DATA SUPPLIED:
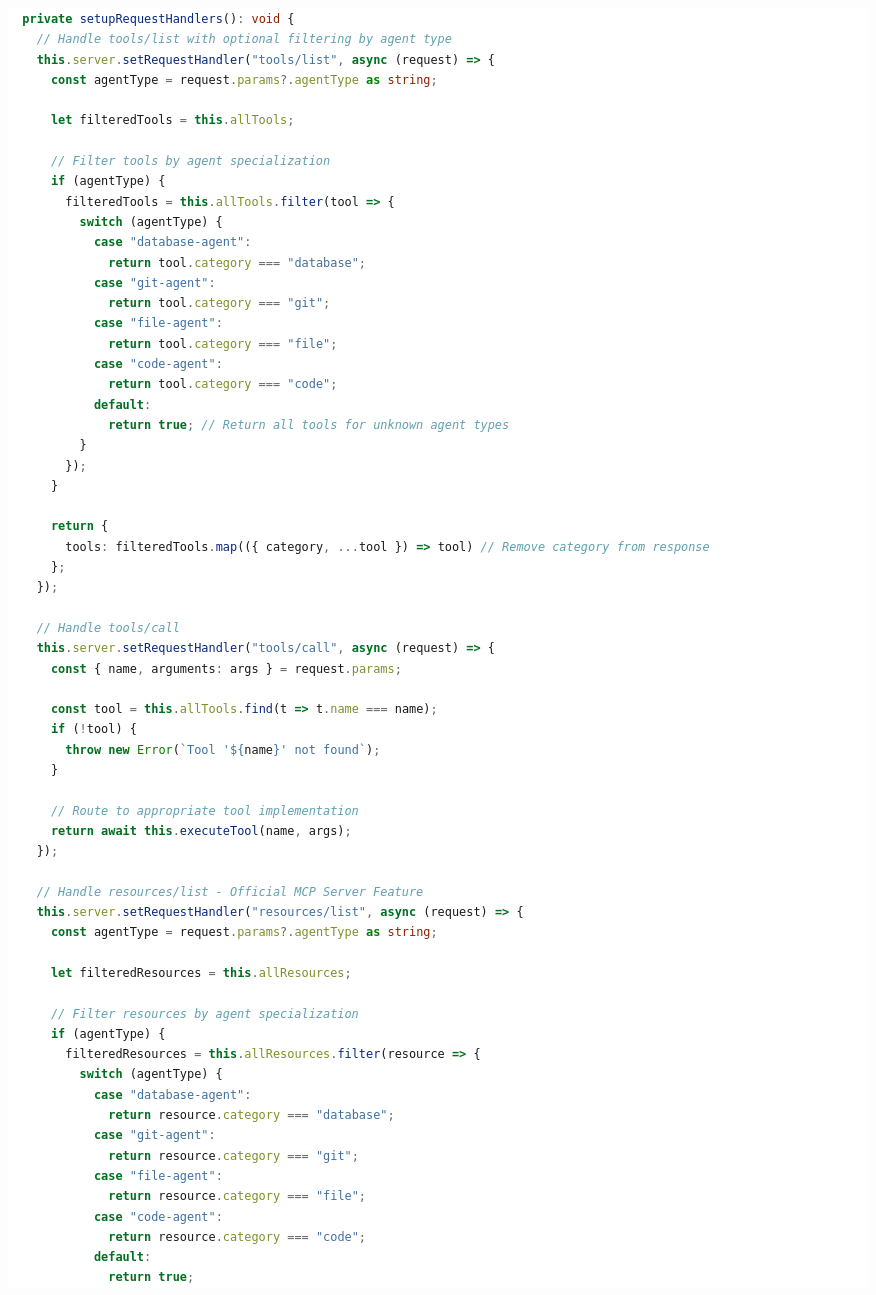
 ```typescript
  private setupRequestHandlers(): void {
    // Handle tools/list with optional filtering by agent type
    this.server.setRequestHandler("tools/list", async (request) => {
      const agentType = request.params?.agentType as string;

      let filteredTools = this.allTools;

      // Filter tools by agent specialization
      if (agentType) {
        filteredTools = this.allTools.filter(tool => {
          switch (agentType) {
            case "database-agent":
              return tool.category === "database";
            case "git-agent":
              return tool.category === "git";
            case "file-agent":
              return tool.category === "file";
            case "code-agent":
              return tool.category === "code";
            default:
              return true; // Return all tools for unknown agent types
          }
        });
      }

      return {
        tools: filteredTools.map(({ category, ...tool }) => tool) // Remove category from response
      };
    });

    // Handle tools/call
    this.server.setRequestHandler("tools/call", async (request) => {
      const { name, arguments: args } = request.params;

      const tool = this.allTools.find(t => t.name === name);
      if (!tool) {
        throw new Error(`Tool '${name}' not found`);
      }

      // Route to appropriate tool implementation
      return await this.executeTool(name, args);
    });

    // Handle resources/list - Official MCP Server Feature
    this.server.setRequestHandler("resources/list", async (request) => {
      const agentType = request.params?.agentType as string;

      let filteredResources = this.allResources;

      // Filter resources by agent specialization
      if (agentType) {
        filteredResources = this.allResources.filter(resource => {
          switch (agentType) {
            case "database-agent":
              return resource.category === "database";
            case "git-agent":
              return resource.category === "git";
            case "file-agent":
              return resource.category === "file";
            case "code-agent":
              return resource.category === "code";
            default:
              return true;
```
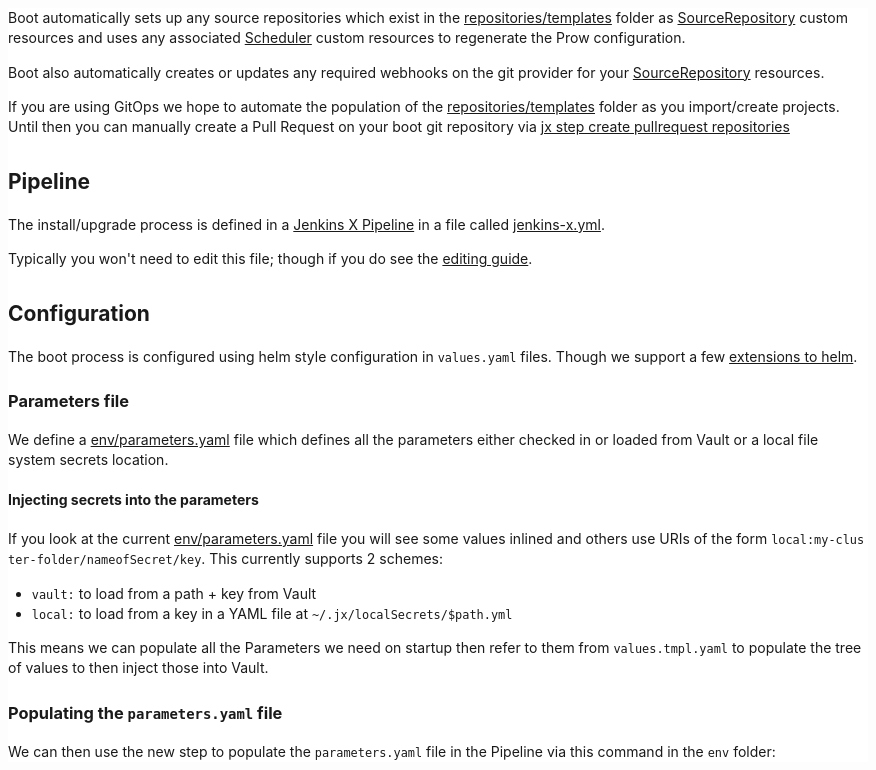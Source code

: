 Boot automatically sets up any source repositories which exist in the [repositories/templates](https://github.com/jenkins-x/jenkins-x-boot-config/tree/master/repositories/templates) folder as [SourceRepository](/docs/reference/components/custom-resources/#sourcerepository)  custom resources and uses any associated [Scheduler](/docs/reference/components/custom-resources/#scheduler) custom resources to regenerate the Prow configuration.

Boot also automatically creates or updates any required webhooks on the git provider for your [SourceRepository](/docs/reference/components/custom-resources/#sourcerepository) resources.

If you are using GitOps we hope to automate the population of the [repositories/templates](https://github.com/jenkins-x/jenkins-x-boot-config/tree/master/repositories/templates) folder as you import/create projects. Until then you can manually create a Pull Request on your boot git repository via [jx step create pullrequest repositories](/commands/jx_step_create_pullrequest_repositories/)


## Pipeline

The install/upgrade process is defined in a [Jenkins X Pipeline](/docs/concepts/jenkins-x-pipelines/) in a file called [jenkins-x.yml](https://github.com/jenkins-x/jenkins-x-boot-config/blob/master/jenkins-x.yml).

Typically you won't need to edit this file; though if you do see the [editing guide](/docs/concepts/jenkins-x-pipelines/#customising-the-pipelines).




## Configuration

The boot process is configured using helm style configuration in `values.yaml` files. Though we support a few [extensions to helm](https://github.com/jenkins-x/jx/issues/4328).


### Parameters file

We define a [env/parameters.yaml](https://github.com/jstrachan/environment-simple-tekton/blob/master/env/parameters.yaml) file which defines all the parameters either checked in or loaded from Vault or a local file system secrets location.

#### Injecting secrets into the parameters

If you look at the current [env/parameters.yaml](https://github.com/jstrachan/environment-simple-tekton/blob/master/env/parameters.yaml) file you will see some values inlined and others use URIs of the form `local:my-cluster-folder/nameofSecret/key`. This currently supports 2 schemes:

* `vault:` to load from a path + key from Vault
* `local:` to load from a key in a YAML file at `~/.jx/localSecrets/$path.yml`

This means we can populate all the Parameters we need on startup then refer to them from `values.tmpl.yaml` to populate the tree of values to then inject those into Vault.


### Populating the `parameters.yaml` file 

We can then use the new step to populate the `parameters.yaml` file in the Pipeline via this command in the `env` folder:
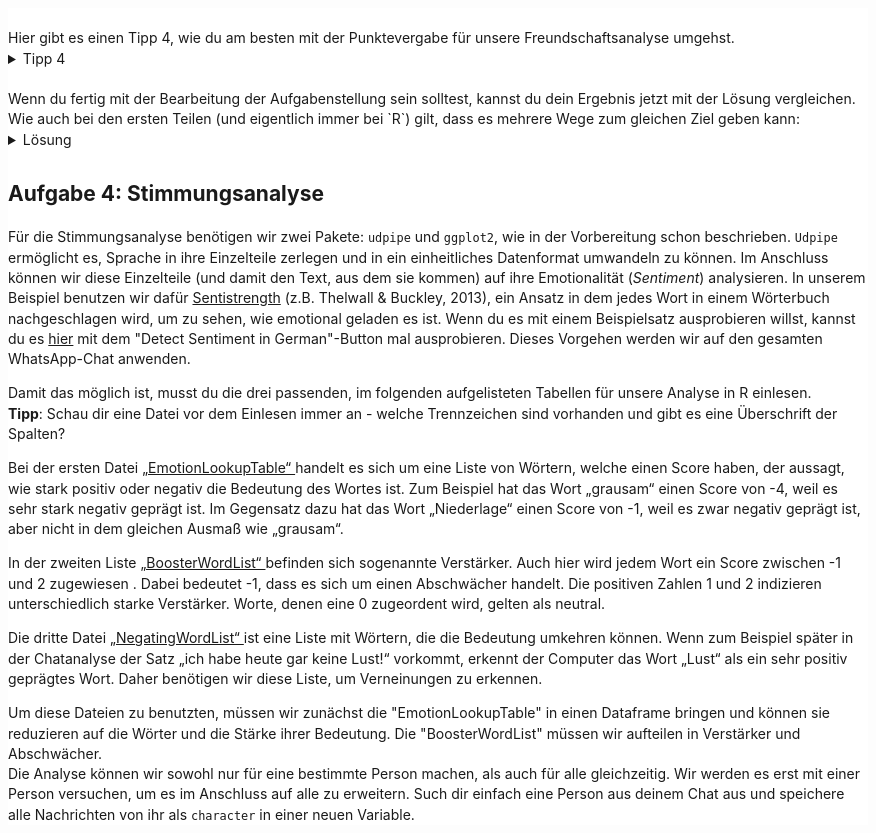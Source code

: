 <br>
Hier gibt es einen Tipp 4, wie du am besten mit der Punktevergabe für unsere Freundschaftsanalyse umgehst.
<details><summary>Tipp 4</summary></details>

<br>
Wenn du fertig mit der Bearbeitung der Aufgabenstellung sein solltest, kannst du dein Ergebnis jetzt mit der Lösung vergleichen. Wie auch bei den ersten Teilen (und eigentlich immer bei `R`) gilt, dass es mehrere Wege zum gleichen Ziel geben kann:
<details><summary>Lösung </summary></details>


## Aufgabe 4: Stimmungsanalyse

Für die Stimmungsanalyse benötigen wir zwei Pakete: `udpipe` und `ggplot2`, wie in der Vorbereitung schon beschrieben. `Udpipe` ermöglicht es, Sprache in ihre Einzelteile zerlegen und in ein einheitliches Datenformat umwandeln zu können. Im Anschluss können wir diese Einzelteile (und damit den Text, aus dem sie kommen) auf ihre Emotionalität (*Sentiment*) analysieren. In unserem Beispiel benutzen wir dafür [Sentistrength](http://sentistrength.wlv.ac.uk) (z.B. Thelwall & Buckley, 2013), ein Ansatz in dem jedes Wort in einem Wörterbuch nachgeschlagen wird, um zu sehen, wie emotional geladen es ist. Wenn du es mit einem Beispielsatz ausprobieren willst, kannst du es [hier](http://sentistrength.wlv.ac.uk/#Non-English) mit dem "Detect Sentiment in German"-Button mal ausprobieren. Dieses Vorgehen werden wir auf den gesamten WhatsApp-Chat anwenden.


Damit das möglich ist, musst du die drei passenden, im folgenden aufgelisteten Tabellen für unsere Analyse in R einlesen. <br/>
**Tipp**: Schau dir eine Datei vor dem Einlesen immer an - welche Trennzeichen sind vorhanden und gibt es eine Überschrift der Spalten?


Bei der ersten Datei [„EmotionLookupTable“ <i class="fas fa-download"></i>](../EmotionLookupTable.txt) handelt es sich um eine Liste von Wörtern, welche einen Score haben, der aussagt, wie stark positiv oder negativ die Bedeutung des Wortes ist. Zum Beispiel hat das Wort „grausam“ einen Score von -4, weil es sehr stark negativ geprägt ist. Im Gegensatz dazu hat das Wort „Niederlage“ einen Score von -1, weil es zwar negativ geprägt ist, aber nicht in dem gleichen Ausmaß wie „grausam“. 

In der zweiten Liste [„BoosterWordList“ <i class="fas fa-download"></i>](../BoosterWordList.txt) befinden sich sogenannte Verstärker. Auch hier wird jedem Wort ein Score zwischen -1 und 2 zugewiesen . Dabei bedeutet -1, dass es sich um einen Abschwächer handelt. Die positiven Zahlen 1 und 2 indizieren unterschiedlich starke Verstärker. Worte, denen eine 0 zugeordent wird, gelten als neutral.

Die dritte Datei [„NegatingWordList“ <i class="fas fa-download"></i>](../NegatingWordList.txt) ist eine Liste mit Wörtern, die die Bedeutung umkehren können. Wenn zum Beispiel später in der Chatanalyse der Satz „ich habe heute gar keine Lust!“ vorkommt, erkennt der Computer das Wort „Lust“ als ein sehr positiv geprägtes Wort. Daher benötigen wir diese Liste, um Verneinungen zu erkennen.


Um diese Dateien zu benutzten, müssen wir zunächst die "EmotionLookupTable" in einen Dataframe bringen und können sie reduzieren auf die Wörter und die Stärke ihrer Bedeutung. Die "BoosterWordList" müssen wir aufteilen in Verstärker und Abschwächer. <br/>
Die Analyse können wir sowohl nur für eine bestimmte Person machen, als auch für alle gleichzeitig. Wir werden es erst mit einer Person versuchen, um es im Anschluss auf alle zu erweitern.
Such dir einfach eine Person aus deinem Chat aus und speichere alle Nachrichten von ihr als `character` in einer neuen Variable.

PROBLEM TO WORK ON: Without including the pictures, reproduce all entries exactly.

RESULT OF THE EXERCISE:
 ```typescript
  private setupRequestHandlers(): void {
    // Handle tools/list with optional filtering by agent type
    this.server.setRequestHandler("tools/list", async (request) => {
      const agentType = request.params?.agentType as string;

      let filteredTools = this.allTools;

      // Filter tools by agent specialization
      if (agentType) {
        filteredTools = this.allTools.filter(tool => {
          switch (agentType) {
            case "database-agent":
              return tool.category === "database";
            case "git-agent":
              return tool.category === "git";
            case "file-agent":
              return tool.category === "file";
            case "code-agent":
              return tool.category === "code";
            default:
              return true; // Return all tools for unknown agent types
          }
        });
      }

      return {
        tools: filteredTools.map(({ category, ...tool }) => tool) // Remove category from response
      };
    });

    // Handle tools/call
    this.server.setRequestHandler("tools/call", async (request) => {
      const { name, arguments: args } = request.params;

      const tool = this.allTools.find(t => t.name === name);
      if (!tool) {
        throw new Error(`Tool '${name}' not found`);
      }

      // Route to appropriate tool implementation
      return await this.executeTool(name, args);
    });

    // Handle resources/list - Official MCP Server Feature
    this.server.setRequestHandler("resources/list", async (request) => {
      const agentType = request.params?.agentType as string;

      let filteredResources = this.allResources;

      // Filter resources by agent specialization
      if (agentType) {
        filteredResources = this.allResources.filter(resource => {
          switch (agentType) {
            case "database-agent":
              return resource.category === "database";
            case "git-agent":
              return resource.category === "git";
            case "file-agent":
              return resource.category === "file";
            case "code-agent":
              return resource.category === "code";
            default:
              return true;
```
Source code

: Boot automatically sets up any source repositories which exist in the [repositories/templates](https://github.com/jenkins-x/jenkins-x-boot-config/tree/master/repositories/templates) folder as [SourceRepository](/docs/reference/components/custom-resources/#sourcerepository)  custom resources and uses any associated [Scheduler](/docs/reference/components/custom-resources/#scheduler) custom resources to regenerate the Prow configuration.

Boot also automatically creates or updates any required webhooks on the git provider for your [SourceRepository](/docs/reference/components/custom-resources/#sourcerepository) resources.

If you are using GitOps we hope to automate the population of the [repositories/templates](https://github.com/jenkins-x/jenkins-x-boot-config/tree/master/repositories/templates) folder as you import/create projects. Until then you can manually create a Pull Request on your boot git repository via [jx step create pullrequest repositories](/commands/jx_step_create_pullrequest_repositories/)


## Pipeline

The install/upgrade process is defined in a [Jenkins X Pipeline](/docs/concepts/jenkins-x-pipelines/) in a file called [jenkins-x.yml](https://github.com/jenkins-x/jenkins-x-boot-config/blob/master/jenkins-x.yml).

Typically you won't need to edit this file; though if you do see the [editing guide](/docs/concepts/jenkins-x-pipelines/#customising-the-pipelines).




## Configuration

The boot process is configured using helm style configuration in `values.yaml` files. Though we support a few [extensions to helm](https://github.com/jenkins-x/jx/issues/4328).


### Parameters file

We define a [env/parameters.yaml](https://github.com/jstrachan/environment-simple-tekton/blob/master/env/parameters.yaml) file which defines all the parameters either checked in or loaded from Vault or a local file system secrets location.

#### Injecting secrets into the parameters

If you look at the current [env/parameters.yaml](https://github.com/jstrachan/environment-simple-tekton/blob/master/env/parameters.yaml) file you will see some values inlined and others use URIs of the form `local:my-cluster-folder/nameofSecret/key`. This currently supports 2 schemes:

* `vault:` to load from a path + key from Vault
* `local:` to load from a key in a YAML file at `~/.jx/localSecrets/$path.yml`

This means we can populate all the Parameters we need on startup then refer to them from `values.tmpl.yaml` to populate the tree of values to then inject those into Vault.


### Populating the `parameters.yaml` file 

We can then use the new step to populate the `parameters.yaml` file in the Pipeline via this command in the `env` folder:
Source code

: <br>
Hier gibt es einen Tipp 4, wie du am besten mit der Punktevergabe für unsere Freundschaftsanalyse umgehst.
<details><summary>Tipp 4</summary></details>

<br>
Wenn du fertig mit der Bearbeitung der Aufgabenstellung sein solltest, kannst du dein Ergebnis jetzt mit der Lösung vergleichen. Wie auch bei den ersten Teilen (und eigentlich immer bei `R`) gilt, dass es mehrere Wege zum gleichen Ziel geben kann:
<details><summary>Lösung </summary></details>


## Aufgabe 4: Stimmungsanalyse

Für die Stimmungsanalyse benötigen wir zwei Pakete: `udpipe` und `ggplot2`, wie in der Vorbereitung schon beschrieben. `Udpipe` ermöglicht es, Sprache in ihre Einzelteile zerlegen und in ein einheitliches Datenformat umwandeln zu können. Im Anschluss können wir diese Einzelteile (und damit den Text, aus dem sie kommen) auf ihre Emotionalität (*Sentiment*) analysieren. In unserem Beispiel benutzen wir dafür [Sentistrength](http://sentistrength.wlv.ac.uk) (z.B. Thelwall & Buckley, 2013), ein Ansatz in dem jedes Wort in einem Wörterbuch nachgeschlagen wird, um zu sehen, wie emotional geladen es ist. Wenn du es mit einem Beispielsatz ausprobieren willst, kannst du es [hier](http://sentistrength.wlv.ac.uk/#Non-English) mit dem "Detect Sentiment in German"-Button mal ausprobieren. Dieses Vorgehen werden wir auf den gesamten WhatsApp-Chat anwenden.


Damit das möglich ist, musst du die drei passenden, im folgenden aufgelisteten Tabellen für unsere Analyse in R einlesen. <br/>
**Tipp**: Schau dir eine Datei vor dem Einlesen immer an - welche Trennzeichen sind vorhanden und gibt es eine Überschrift der Spalten?


Bei der ersten Datei [„EmotionLookupTable“ <i class="fas fa-download"></i>](../EmotionLookupTable.txt) handelt es sich um eine Liste von Wörtern, welche einen Score haben, der aussagt, wie stark positiv oder negativ die Bedeutung des Wortes ist. Zum Beispiel hat das Wort „grausam“ einen Score von -4, weil es sehr stark negativ geprägt ist. Im Gegensatz dazu hat das Wort „Niederlage“ einen Score von -1, weil es zwar negativ geprägt ist, aber nicht in dem gleichen Ausmaß wie „grausam“. 

In der zweiten Liste [„BoosterWordList“ <i class="fas fa-download"></i>](../BoosterWordList.txt) befinden sich sogenannte Verstärker. Auch hier wird jedem Wort ein Score zwischen -1 und 2 zugewiesen . Dabei bedeutet -1, dass es sich um einen Abschwächer handelt. Die positiven Zahlen 1 und 2 indizieren unterschiedlich starke Verstärker. Worte, denen eine 0 zugeordent wird, gelten als neutral.

Die dritte Datei [„NegatingWordList“ <i class="fas fa-download"></i>](../NegatingWordList.txt) ist eine Liste mit Wörtern, die die Bedeutung umkehren können. Wenn zum Beispiel später in der Chatanalyse der Satz „ich habe heute gar keine Lust!“ vorkommt, erkennt der Computer das Wort „Lust“ als ein sehr positiv geprägtes Wort. Daher benötigen wir diese Liste, um Verneinungen zu erkennen.


Um diese Dateien zu benutzten, müssen wir zunächst die "EmotionLookupTable" in einen Dataframe bringen und können sie reduzieren auf die Wörter und die Stärke ihrer Bedeutung. Die "BoosterWordList" müssen wir aufteilen in Verstärker und Abschwächer. <br/>
Die Analyse können wir sowohl nur für eine bestimmte Person machen, als auch für alle gleichzeitig. Wir werden es erst mit einer Person versuchen, um es im Anschluss auf alle zu erweitern.
Such dir einfach eine Person aus deinem Chat aus und speichere alle Nachrichten von ihr als `character` in einer neuen Variable.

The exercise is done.